|·Guest Column by Michael Quinn Sullivan
The attitude of city, school, and county officials towards taxpayers was summed up in the title of a presentation last summer at the conference of the Texas Municipal League: “Shaking The Money Tree.” They want unfettered access to your wallet, and they will use your own money to block legislation empowering taxpayers.
· To be clear, that presentation was made by TML’s legislative counsel, Bill Longley. And don’t forget, TML is funded almost entirely with your money. Cities join TML with your money, and city officials – elected and unelected alike – attend TML conferences with your money.
· Only one city councilman had the courage to speak out publicly about the closed-door, confidential briefing.
· “While taxpayers across the state are being forced out of their homes by rising property taxes, Texas Municipal League, the leading advocate for taxpayer-funded lobbying and opponent of property tax reform, sees them as little more than a never-ending source of revenue to be shaken down even further.” – Corsicana City Councilman Chris Woolsey
· If your city is a member of the Texas Municipal League – and almost every city is – then you are involuntarily funding your own political opposition in the Texas Legislature.
· This is why the failure of the Texas House to pass an outright ban on taxpayer-funded lobbying was a betrayal of taxpayers. The ban passed the Texas Senate, but it was gutted and killed in the House. Brandon Waltens’ wrote an “autopsy report” on the ignoble death of the ban.

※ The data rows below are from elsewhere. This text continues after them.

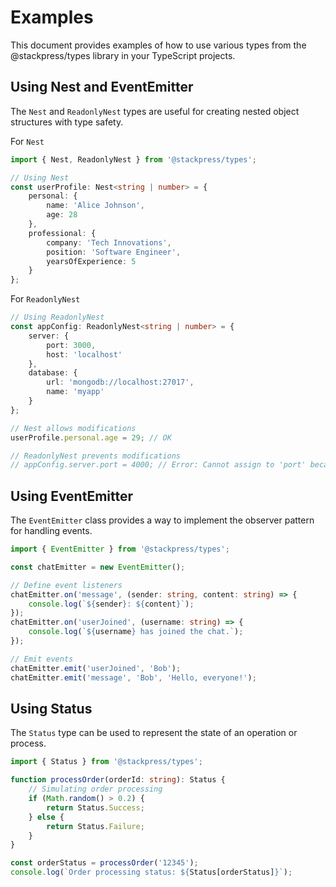 # Examples

This document provides examples of how to use various types from the @stackpress/types library in your TypeScript projects.

## Using Nest and EventEmitter

The `Nest` and `ReadonlyNest` types are useful for creating nested object structures with type safety.

For `Nest`
```typescript
import { Nest, ReadonlyNest } from '@stackpress/types';

// Using Nest
const userProfile: Nest<string | number> = {
    personal: {
        name: 'Alice Johnson',
        age: 28
    },
    professional: {
        company: 'Tech Innovations',
        position: 'Software Engineer',
        yearsOfExperience: 5
    }
};
```

For `ReadonlyNest`
```typescript
// Using ReadonlyNest
const appConfig: ReadonlyNest<string | number> = {
    server: {
        port: 3000,
        host: 'localhost'
    },
    database: {
        url: 'mongodb://localhost:27017',
        name: 'myapp'
    }
};

// Nest allows modifications
userProfile.personal.age = 29; // OK

// ReadonlyNest prevents modifications
// appConfig.server.port = 4000; // Error: Cannot assign to 'port' because it is a read-only property
```

## Using EventEmitter

The `EventEmitter` class provides a way to implement the observer pattern for handling events.

```typescript
import { EventEmitter } from '@stackpress/types';

const chatEmitter = new EventEmitter();

// Define event listeners
chatEmitter.on('message', (sender: string, content: string) => {
    console.log(`${sender}: ${content}`);
});
chatEmitter.on('userJoined', (username: string) => {
    console.log(`${username} has joined the chat.`);
});

// Emit events
chatEmitter.emit('userJoined', 'Bob');
chatEmitter.emit('message', 'Bob', 'Hello, everyone!');
```

## Using Status

The `Status` type can be used to represent the state of an operation or process.

```typescript
import { Status } from '@stackpress/types';

function processOrder(orderId: string): Status {
    // Simulating order processing
    if (Math.random() > 0.2) {
        return Status.Success;
    } else {
        return Status.Failure;
    }
}

const orderStatus = processOrder('12345');
console.log(`Order processing status: ${Status[orderStatus]}`);
```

· Senate Bill 29 by Sen. Bob Hall (R-Edgewood) would have banned the practice across the board, prohibiting counties, cities, school districts, and other local entities from spending taxpayer dollars for the purpose of lobbying the state legislature.
· SB29 passed out of the Senate on April 17, but was stalled in the House for more than a month as opponents like State Rep. Drew Springer (R-Muenster) watered it down. The House leadership, under the direction of then Speaker Dennis Bonnen (R-Lake Jackson), allowed opponents to further weaken the measure on the floor by exempting school district bureaucracies from the lobbying ban.
· The House ended up voting to kill SB29, with 85 House members – Democrats and Republicans – opposing this important taxpayer protection.
· Texas taxpayers shouldn’t be compelled to fund their own opposition. If Republicans maintain control of the Texas House, they should make passage of a ban on taxpayer-funded lobbying at the top of their to-do list.
· That was the message sent by Texas Republicans last week. According to 1.86 million GOP primary voters, Texas lawmakers should ban taxpayer-funded lobbying.
· Not everyone got the message.
· GOP primary runoff elections feature two candidates who want to keep gouging the taxpayers. One is incumbent State Rep. Dan Flynn (R-Van), who voted against the ban in 2019 and will continue to be against taxpayers on that and many issues. Flynn is being challenged by conservative reformer Bryan Slaton.
· The other is Glenn Rogers who said “I am against the ban on taxpayer-funded lobbying.” When the House District 60 audience to which he was speaking can be heard audibly gasping, Rogers added, “You heard that right… I’m very much a Republican, but I also have a brain.”
· A brain? Probably. But a champion for taxpayers? Not according to 94 percent of Republican primary voters. Rogers faces conservative champion Jon Francis in the open-seat race.